La voce di Battiato scivola sopra tutto questo, come una saponetta su un lago ghiacciato, è avvolgente, delicata, morbida, sorretta da una musica fiabesca ma anche incalzante e tetramente preoccupata sul finale. Insomma, davvero un pezzo impossibile da scordare e che potrebbe bastare da solo per denotare l’incredibile livello artistico del lavoro in questione.
“Pasqua etiope” capovolge le atmosfere di “Il re del mondo”, tranquillizzando lo spettatore dopo la coda cupa di quest’ultima. Aria da grande celebrazione religiosa, con un piano intimista, magnifico, rassicurante, che culla le orecchie, anche grazie al supporto di archi, fiati dolcissimi, tra cui spicca un oboe solitario. Il tutto scandito magistralmente da un De Piscopo in grande spolvero, ben misurato e mai banale, con un suono asciutto ma corposo. L’atmosfera da celebrazione è accentuata da un Battiato in veste di sacerdote laico, che bofonchia una preghiera in latino e greco. Un pezzo assolutamente apprezzabile, anche se forse un po’ meno riuscito al confronto con gli altri: probabile però che l’unico vero difetto di questa traccia sia il suo essere immediatamente successiva a un gioiello ineguagliabile come “Il re del mondo”.
E si giunge così all’epilogo dell’opera, l’ultimo dei sette capitoli di questo magnifico lavoro. Con “Stranizza d’amuri”, Battiato l’esotico, l’esoterico, l’asiatico, quello della filosofia orientale, ci ricorda che è sempre e comunque un siciliano doc, un ragazzo di Giarre-Riposto (poi Ionia), provincia di Catania.

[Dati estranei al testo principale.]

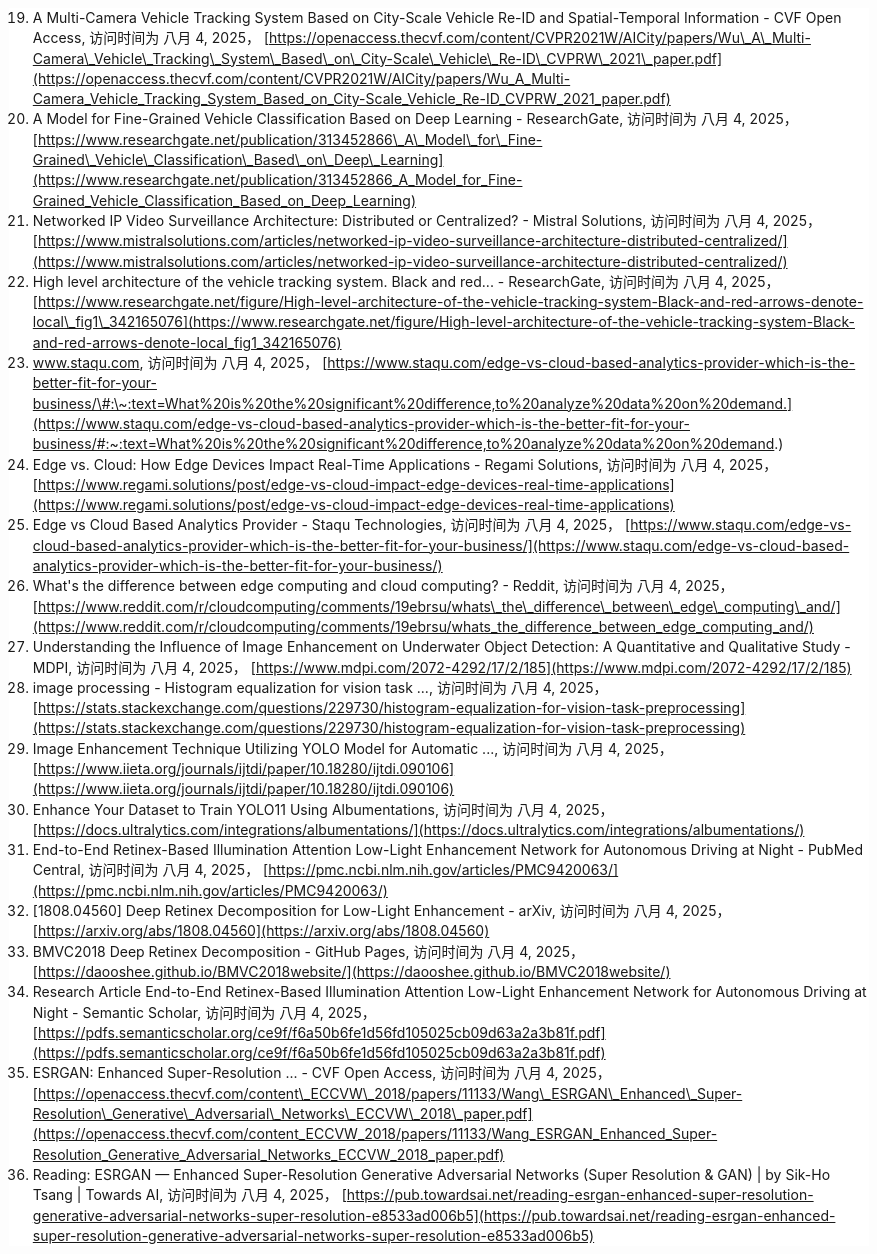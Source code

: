 19. A Multi-Camera Vehicle Tracking System Based on City-Scale Vehicle Re-ID and Spatial-Temporal Information \- CVF Open Access, 访问时间为 八月 4, 2025， [https://openaccess.thecvf.com/content/CVPR2021W/AICity/papers/Wu\_A\_Multi-Camera\_Vehicle\_Tracking\_System\_Based\_on\_City-Scale\_Vehicle\_Re-ID\_CVPRW\_2021\_paper.pdf](https://openaccess.thecvf.com/content/CVPR2021W/AICity/papers/Wu_A_Multi-Camera_Vehicle_Tracking_System_Based_on_City-Scale_Vehicle_Re-ID_CVPRW_2021_paper.pdf)  
20. A Model for Fine-Grained Vehicle Classification Based on Deep Learning \- ResearchGate, 访问时间为 八月 4, 2025， [https://www.researchgate.net/publication/313452866\_A\_Model\_for\_Fine-Grained\_Vehicle\_Classification\_Based\_on\_Deep\_Learning](https://www.researchgate.net/publication/313452866_A_Model_for_Fine-Grained_Vehicle_Classification_Based_on_Deep_Learning)  
21. Networked IP Video Surveillance Architecture: Distributed or Centralized? \- Mistral Solutions, 访问时间为 八月 4, 2025， [https://www.mistralsolutions.com/articles/networked-ip-video-surveillance-architecture-distributed-centralized/](https://www.mistralsolutions.com/articles/networked-ip-video-surveillance-architecture-distributed-centralized/)  
22. High level architecture of the vehicle tracking system. Black and red... \- ResearchGate, 访问时间为 八月 4, 2025， [https://www.researchgate.net/figure/High-level-architecture-of-the-vehicle-tracking-system-Black-and-red-arrows-denote-local\_fig1\_342165076](https://www.researchgate.net/figure/High-level-architecture-of-the-vehicle-tracking-system-Black-and-red-arrows-denote-local_fig1_342165076)  
23. www.staqu.com, 访问时间为 八月 4, 2025， [https://www.staqu.com/edge-vs-cloud-based-analytics-provider-which-is-the-better-fit-for-your-business/\#:\~:text=What%20is%20the%20significant%20difference,to%20analyze%20data%20on%20demand.](https://www.staqu.com/edge-vs-cloud-based-analytics-provider-which-is-the-better-fit-for-your-business/#:~:text=What%20is%20the%20significant%20difference,to%20analyze%20data%20on%20demand.)  
24. Edge vs. Cloud: How Edge Devices Impact Real-Time Applications \- Regami Solutions, 访问时间为 八月 4, 2025， [https://www.regami.solutions/post/edge-vs-cloud-impact-edge-devices-real-time-applications](https://www.regami.solutions/post/edge-vs-cloud-impact-edge-devices-real-time-applications)  
25. Edge vs Cloud Based Analytics Provider \- Staqu Technologies, 访问时间为 八月 4, 2025， [https://www.staqu.com/edge-vs-cloud-based-analytics-provider-which-is-the-better-fit-for-your-business/](https://www.staqu.com/edge-vs-cloud-based-analytics-provider-which-is-the-better-fit-for-your-business/)  
26. What's the difference between edge computing and cloud computing? \- Reddit, 访问时间为 八月 4, 2025， [https://www.reddit.com/r/cloudcomputing/comments/19ebrsu/whats\_the\_difference\_between\_edge\_computing\_and/](https://www.reddit.com/r/cloudcomputing/comments/19ebrsu/whats_the_difference_between_edge_computing_and/)  
27. Understanding the Influence of Image Enhancement on Underwater Object Detection: A Quantitative and Qualitative Study \- MDPI, 访问时间为 八月 4, 2025， [https://www.mdpi.com/2072-4292/17/2/185](https://www.mdpi.com/2072-4292/17/2/185)  
28. image processing \- Histogram equalization for vision task ..., 访问时间为 八月 4, 2025， [https://stats.stackexchange.com/questions/229730/histogram-equalization-for-vision-task-preprocessing](https://stats.stackexchange.com/questions/229730/histogram-equalization-for-vision-task-preprocessing)  
29. Image Enhancement Technique Utilizing YOLO Model for Automatic ..., 访问时间为 八月 4, 2025， [https://www.iieta.org/journals/ijtdi/paper/10.18280/ijtdi.090106](https://www.iieta.org/journals/ijtdi/paper/10.18280/ijtdi.090106)  
30. Enhance Your Dataset to Train YOLO11 Using Albumentations, 访问时间为 八月 4, 2025， [https://docs.ultralytics.com/integrations/albumentations/](https://docs.ultralytics.com/integrations/albumentations/)  
31. End-to-End Retinex-Based Illumination Attention Low-Light Enhancement Network for Autonomous Driving at Night \- PubMed Central, 访问时间为 八月 4, 2025， [https://pmc.ncbi.nlm.nih.gov/articles/PMC9420063/](https://pmc.ncbi.nlm.nih.gov/articles/PMC9420063/)  
32. \[1808.04560\] Deep Retinex Decomposition for Low-Light Enhancement \- arXiv, 访问时间为 八月 4, 2025， [https://arxiv.org/abs/1808.04560](https://arxiv.org/abs/1808.04560)  
33. BMVC2018 Deep Retinex Decomposition \- GitHub Pages, 访问时间为 八月 4, 2025， [https://daooshee.github.io/BMVC2018website/](https://daooshee.github.io/BMVC2018website/)  
34. Research Article End-to-End Retinex-Based Illumination Attention Low-Light Enhancement Network for Autonomous Driving at Night \- Semantic Scholar, 访问时间为 八月 4, 2025， [https://pdfs.semanticscholar.org/ce9f/f6a50b6fe1d56fd105025cb09d63a2a3b81f.pdf](https://pdfs.semanticscholar.org/ce9f/f6a50b6fe1d56fd105025cb09d63a2a3b81f.pdf)  
35. ESRGAN: Enhanced Super-Resolution ... \- CVF Open Access, 访问时间为 八月 4, 2025， [https://openaccess.thecvf.com/content\_ECCVW\_2018/papers/11133/Wang\_ESRGAN\_Enhanced\_Super-Resolution\_Generative\_Adversarial\_Networks\_ECCVW\_2018\_paper.pdf](https://openaccess.thecvf.com/content_ECCVW_2018/papers/11133/Wang_ESRGAN_Enhanced_Super-Resolution_Generative_Adversarial_Networks_ECCVW_2018_paper.pdf)  
36. Reading: ESRGAN — Enhanced Super-Resolution Generative Adversarial Networks (Super Resolution & GAN) | by Sik-Ho Tsang | Towards AI, 访问时间为 八月 4, 2025， [https://pub.towardsai.net/reading-esrgan-enhanced-super-resolution-generative-adversarial-networks-super-resolution-e8533ad006b5](https://pub.towardsai.net/reading-esrgan-enhanced-super-resolution-generative-adversarial-networks-super-resolution-e8533ad006b5)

E così “Stranizza d’amuri”, canzone d’amore in siciliano, con uno xilofono vivace e armonioso, che fa compagnia a un violino dalla melodia ondeggiante e una grandissima sezione ritmica che si smarca dalla solita convenzione rendendosi protagonista nella coda del brano. In mezzo a tutto questo splendore, Battiato il siciliano racconta con voce flebile e rigorosamente in dialetto siciliano una storia d’amore ai tempi della guerra, la necessità del sentimento più grandioso e profondo che esista anche in un luogo e in un tempo dominato dalla morte e dalla distruzione, disseminato di immagini che respingono ogni speranza. Ed è in questo modo, con questo messaggio di speranza perpetua, che Battiato ci consegna l’ennesimo capolavoro di questo disco meraviglioso.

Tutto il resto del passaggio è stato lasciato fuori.